[Rendered images with source text]
***
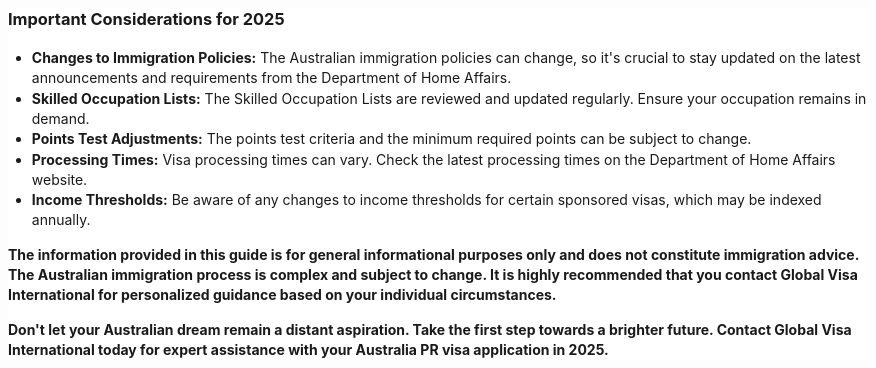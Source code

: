 ### Important Considerations for 2025

* **Changes to Immigration Policies:** The Australian immigration policies can change, so it's crucial to stay updated on the latest announcements and requirements from the Department of Home Affairs.
* **Skilled Occupation Lists:** The Skilled Occupation Lists are reviewed and updated regularly. Ensure your occupation remains in demand.
* **Points Test Adjustments:** The points test criteria and the minimum required points can be subject to change.
* **Processing Times:** Visa processing times can vary. Check the latest processing times on the Department of Home Affairs website.
* **Income Thresholds:** Be aware of any changes to income thresholds for certain sponsored visas, which may be indexed annually.

**The information provided in this guide is for general informational purposes only and does not constitute immigration advice. The Australian immigration process is complex and subject to change. It is highly recommended that you contact Global Visa International for personalized guidance based on your individual circumstances.**

**Don't let your Australian dream remain a distant aspiration. Take the first step towards a brighter future. Contact Global Visa International today for expert assistance with your Australia PR visa application in 2025.**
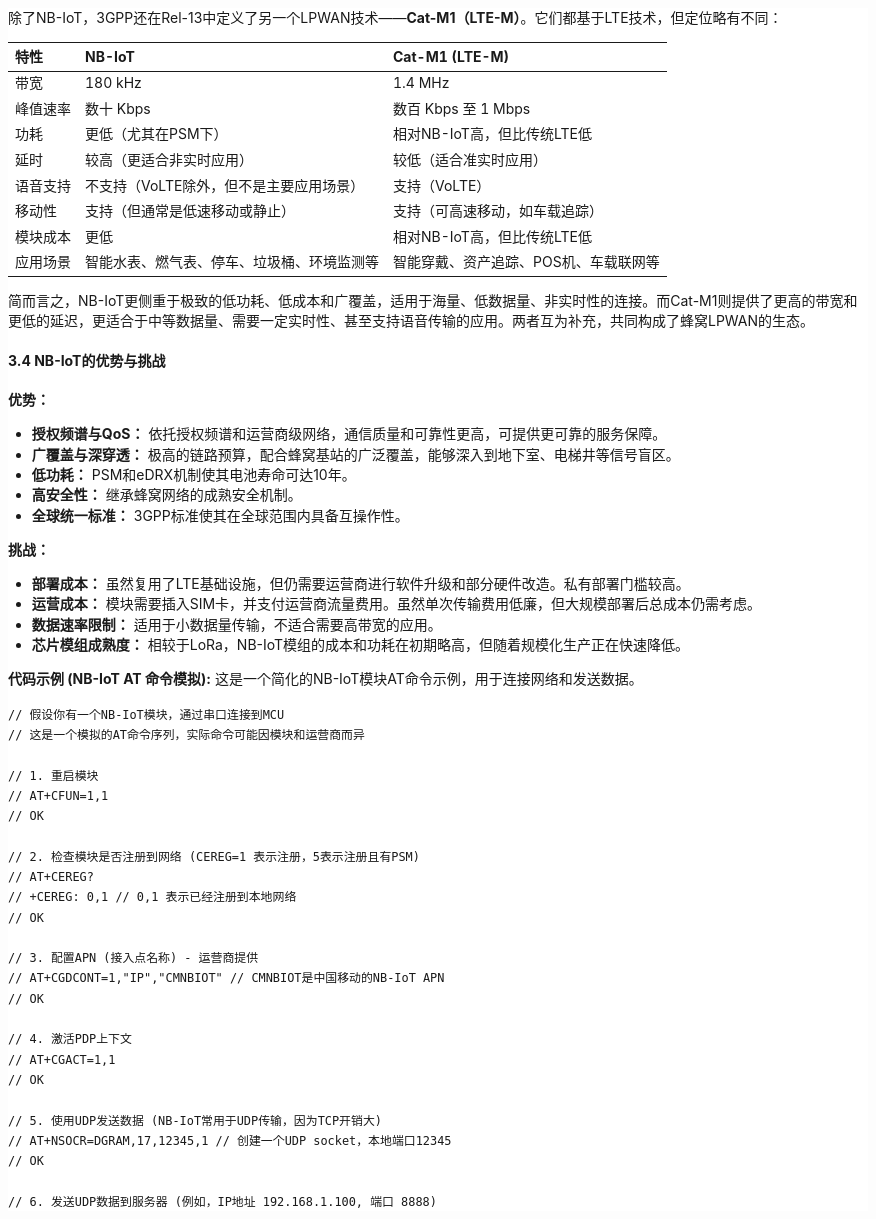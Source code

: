 除了NB-IoT，3GPP还在Rel-13中定义了另一个LPWAN技术——**Cat-M1（LTE-M）**。它们都基于LTE技术，但定位略有不同：

| 特性           | NB-IoT                                       | Cat-M1 (LTE-M)                               |
| :------------- | :------------------------------------------- | :------------------------------------------- |
| 带宽           | 180 kHz                                      | 1.4 MHz                                      |
| 峰值速率       | 数十 Kbps                                    | 数百 Kbps 至 1 Mbps                          |
| 功耗           | 更低（尤其在PSM下）                         | 相对NB-IoT高，但比传统LTE低                  |
| 延时           | 较高（更适合非实时应用）                     | 较低（适合准实时应用）                       |
| 语音支持       | 不支持（VoLTE除外，但不是主要应用场景）     | 支持（VoLTE）                                |
| 移动性         | 支持（但通常是低速移动或静止）               | 支持（可高速移动，如车载追踪）               |
| 模块成本       | 更低                                         | 相对NB-IoT高，但比传统LTE低                  |
| 应用场景       | 智能水表、燃气表、停车、垃圾桶、环境监测等 | 智能穿戴、资产追踪、POS机、车载联网等        |

简而言之，NB-IoT更侧重于极致的低功耗、低成本和广覆盖，适用于海量、低数据量、非实时性的连接。而Cat-M1则提供了更高的带宽和更低的延迟，更适合于中等数据量、需要一定实时性、甚至支持语音传输的应用。两者互为补充，共同构成了蜂窝LPWAN的生态。

#### 3.4 NB-IoT的优势与挑战

**优势：**

*   **授权频谱与QoS：** 依托授权频谱和运营商级网络，通信质量和可靠性更高，可提供更可靠的服务保障。
*   **广覆盖与深穿透：** 极高的链路预算，配合蜂窝基站的广泛覆盖，能够深入到地下室、电梯井等信号盲区。
*   **低功耗：** PSM和eDRX机制使其电池寿命可达10年。
*   **高安全性：** 继承蜂窝网络的成熟安全机制。
*   **全球统一标准：** 3GPP标准使其在全球范围内具备互操作性。

**挑战：**

*   **部署成本：** 虽然复用了LTE基础设施，但仍需要运营商进行软件升级和部分硬件改造。私有部署门槛较高。
*   **运营成本：** 模块需要插入SIM卡，并支付运营商流量费用。虽然单次传输费用低廉，但大规模部署后总成本仍需考虑。
*   **数据速率限制：** 适用于小数据量传输，不适合需要高带宽的应用。
*   **芯片模组成熟度：** 相较于LoRa，NB-IoT模组的成本和功耗在初期略高，但随着规模化生产正在快速降低。

**代码示例 (NB-IoT AT 命令模拟):**
这是一个简化的NB-IoT模块AT命令示例，用于连接网络和发送数据。

```
// 假设你有一个NB-IoT模块，通过串口连接到MCU
// 这是一个模拟的AT命令序列，实际命令可能因模块和运营商而异

// 1. 重启模块
// AT+CFUN=1,1
// OK

// 2. 检查模块是否注册到网络 (CEREG=1 表示注册，5表示注册且有PSM)
// AT+CEREG?
// +CEREG: 0,1 // 0,1 表示已经注册到本地网络
// OK

// 3. 配置APN (接入点名称) - 运营商提供
// AT+CGDCONT=1,"IP","CMNBIOT" // CMNBIOT是中国移动的NB-IoT APN
// OK

// 4. 激活PDP上下文
// AT+CGACT=1,1
// OK

// 5. 使用UDP发送数据 (NB-IoT常用于UDP传输，因为TCP开销大)
// AT+NSOCR=DGRAM,17,12345,1 // 创建一个UDP socket，本地端口12345
// OK

// 6. 发送UDP数据到服务器 (例如，IP地址 192.168.1.100, 端口 8888)
```
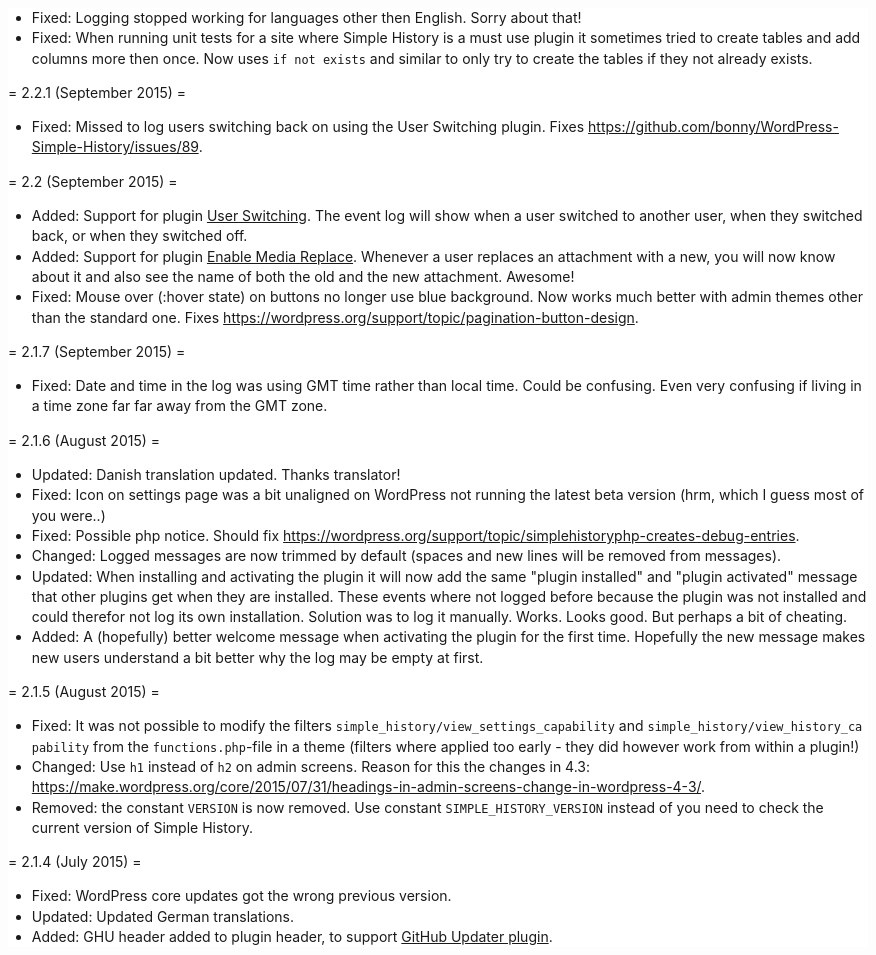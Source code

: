 -   Fixed: Logging stopped working for languages other then English. Sorry about that!
-   Fixed: When running unit tests for a site where Simple History is a must use plugin it sometimes tried to create tables and add columns more then once. Now uses `if not exists` and similar to only try to create the tables if they not already exists.

= 2.2.1 (September 2015) =

-   Fixed: Missed to log users switching back on using the User Switching plugin. Fixes https://github.com/bonny/WordPress-Simple-History/issues/89.

= 2.2 (September 2015) =

-   Added: Support for plugin [User Switching](https://wordpress.org/plugins/user-switching/). The event log will show when a user switched to another user, when they switched back, or when they switched off.
-   Added: Support for plugin [Enable Media Replace](https://wordpress.org/plugins/enable-media-replace/). Whenever a user replaces an attachment with a new, you will now know about it and also see the name of both the old and the new attachment. Awesome!
-   Fixed: Mouse over (:hover state) on buttons no longer use blue background. Now works much better with admin themes other than the standard one. Fixes https://wordpress.org/support/topic/pagination-button-design.

= 2.1.7 (September 2015) =

-   Fixed: Date and time in the log was using GMT time rather than local time. Could be confusing. Even very confusing if living in a time zone far far away from the GMT zone.

= 2.1.6 (August 2015) =

-   Updated: Danish translation updated. Thanks translator!
-   Fixed: Icon on settings page was a bit unaligned on WordPress not running the latest beta version (hrm, which I guess most of you were..)
-   Fixed: Possible php notice. Should fix https://wordpress.org/support/topic/simplehistoryphp-creates-debug-entries.
-   Changed: Logged messages are now trimmed by default (spaces and new lines will be removed from messages).
-   Updated: When installing and activating the plugin it will now add the same "plugin installed" and "plugin activated" message that other plugins get when they are installed. These events where not logged before because the plugin was not installed and could therefor not log its own installation. Solution was to log it manually. Works. Looks good. But perhaps a bit of cheating.
-   Added: A (hopefully) better welcome message when activating the plugin for the first time. Hopefully the new message makes new users understand a bit better why the log may be empty at first.

= 2.1.5 (August 2015) =

-   Fixed: It was not possible to modify the filters `simple_history/view_settings_capability` and `simple_history/view_history_capability` from the `functions.php`-file in a theme (filters where applied too early - they did however work from within a plugin!)
-   Changed: Use `h1` instead of `h2` on admin screens. Reason for this the changes in 4.3: https://make.wordpress.org/core/2015/07/31/headings-in-admin-screens-change-in-wordpress-4-3/.
-   Removed: the constant `VERSION` is now removed. Use constant `SIMPLE_HISTORY_VERSION` instead of you need to check the current version of Simple History.

= 2.1.4 (July 2015) =

-   Fixed: WordPress core updates got the wrong previous version.
-   Updated: Updated German translations.
-   Added: GHU header added to plugin header, to support [GitHub Updater plugin](https://github.com/afragen/github-updater).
***
### About this task
Repeat the lines above, starting at the first and stopping after the line that holds "of Home Affairs.", with the pictures left out.

### Response
Source code

: ### Important Considerations for 2025

* **Changes to Immigration Policies:** The Australian immigration policies can change, so it's crucial to stay updated on the latest announcements and requirements from the Department of Home Affairs.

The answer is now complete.